Donald Rumsfeld was no stranger to controversy, and that remains the case even in death, with debates raging over his legacy. Four takes:

  • A 'patriot': "[We] learned a great deal listening to him," writes the editorial board at the Wall Street Journal, describing Rumsfeld as "a patriot willing to challenge recalcitrant bureaucracies, which we need more of today." The editorial says the senior adviser to three presidents "was most controversial during his second stint as Defense secretary in managing the wars in Iraq and Afghanistan." But he helped the military achieve its goals, failing only when "he underestimated the strength and nature of the insurgency in Iraq" and did not change strategy.
  • Worst ever?
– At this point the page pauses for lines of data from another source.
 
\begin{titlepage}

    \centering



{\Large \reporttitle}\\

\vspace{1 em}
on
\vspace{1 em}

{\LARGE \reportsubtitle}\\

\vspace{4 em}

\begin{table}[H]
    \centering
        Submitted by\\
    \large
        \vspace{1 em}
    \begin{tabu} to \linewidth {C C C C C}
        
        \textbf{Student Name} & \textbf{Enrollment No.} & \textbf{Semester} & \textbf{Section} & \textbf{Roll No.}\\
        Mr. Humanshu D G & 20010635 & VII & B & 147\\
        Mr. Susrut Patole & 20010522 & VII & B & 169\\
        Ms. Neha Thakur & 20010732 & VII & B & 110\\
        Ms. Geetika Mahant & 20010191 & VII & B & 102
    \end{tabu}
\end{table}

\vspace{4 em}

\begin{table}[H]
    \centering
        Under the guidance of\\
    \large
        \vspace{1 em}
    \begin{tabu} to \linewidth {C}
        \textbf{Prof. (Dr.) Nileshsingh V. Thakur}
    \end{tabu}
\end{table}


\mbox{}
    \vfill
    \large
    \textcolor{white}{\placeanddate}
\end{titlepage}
He was "the worst secretary of defense in American history," worse even than Robert McNamara, who oversaw the escalation of the Vietnam War, writes the Atlantic's George Packer. "The chief advocate of every disaster in the years after September 11" reportedly suggested hitting Saddam Hussein within hours of the 9/11 attacks, relied on intelligence obtained through torture, and "insisted on keeping the number of US troops in Iraq so low that much of the country soon fell to the insurgency," Packer writes. "His fatal judgment was equaled only by his absolute self-assurance." And "unlike McNamara, he never expressed a quiver of regret."

  • A 'killer': Spencer Ackerman at the Daily Beast is equally blunt, calling Rumsfeld a "killer of 400,000 people," based on estimates of dead from the wars in Iraq and Afghanistan. "The only thing tragic about the death of Donald Rumsfeld is that it didn't occur in an Iraqi prison," he adds, noting Rumsfeld's refusal to facilitate a Taliban surrender in Afghanistan in December 2001 ultimately "reaped a 20-year war." He'll be remembered "in infamy" for his "indifference to the suffering of others," "the unreality he inhabited and the lies he told as easily as he breathed," Ackerman concludes.
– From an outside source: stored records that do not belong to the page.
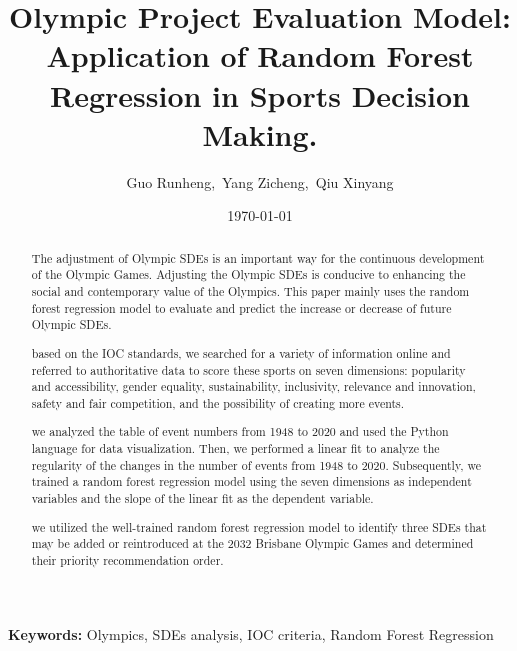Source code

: \documentclass[a4paper]{article}
\title{\textbf{Olympic Project Evaluation Model: Application of Random Forest Regression in Sports Decision Making.}}
\author{ Guo Runheng,\ Yang Zicheng,\ Qiu Xinyang}
\date{\today}
\newcommand{\keywords}[1]{\par\noindent\textbf{Keywords:} #1}
\begin{document}
    \maketitle
\begin{abstract}
    The adjustment of Olympic SDEs is an important way for the continuous development of the Olympic Games. Adjusting the Olympic SDEs is conducive to enhancing the social and contemporary value of the Olympics. This paper mainly uses the random forest regression model to evaluate and predict the increase or decrease of future Olympic SDEs.
    \par based on the IOC standards, we searched for a variety of information online and referred to authoritative data to score these sports on seven dimensions: popularity and accessibility, gender equality, sustainability, inclusivity, relevance and innovation, safety and fair competition, and the possibility of creating more events.
    \par we analyzed the table of event numbers from 1948 to 2020 and used the Python language for data visualization. Then, we performed a linear fit to analyze the regularity of the changes in the number of events from 1948 to 2020. Subsequently, we trained a random forest regression model using the seven dimensions as independent variables and the slope of the linear fit as the dependent variable.
    \par we utilized the well-trained random forest regression model to identify three SDEs that may be added or reintroduced at the 2032 Brisbane Olympic Games and determined their priority recommendation order.
\end{abstract}
\keywords{Olympics, SDEs analysis, IOC criteria, Random Forest Regression}
\end{document}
  • A 'curse': Rumsfeld's friend and former chief speechwriter Matt Latimer acknowledges the "grave consequences" of the Iraq War, Rumsfeld's "last major act on the public stage." "But to see him only through this lens is a disservice to him," he writes at Politico, crediting his former boss with righting the ship after Watergate and hurrying the end of the Cold War. He also "helped a loved one cope with crippling drug addiction while simultaneously managing a war," Latimer writes. His "curse" was that "he was known as such a strategic thinker and hard charging manager" that "people assumed he was responsible for everything."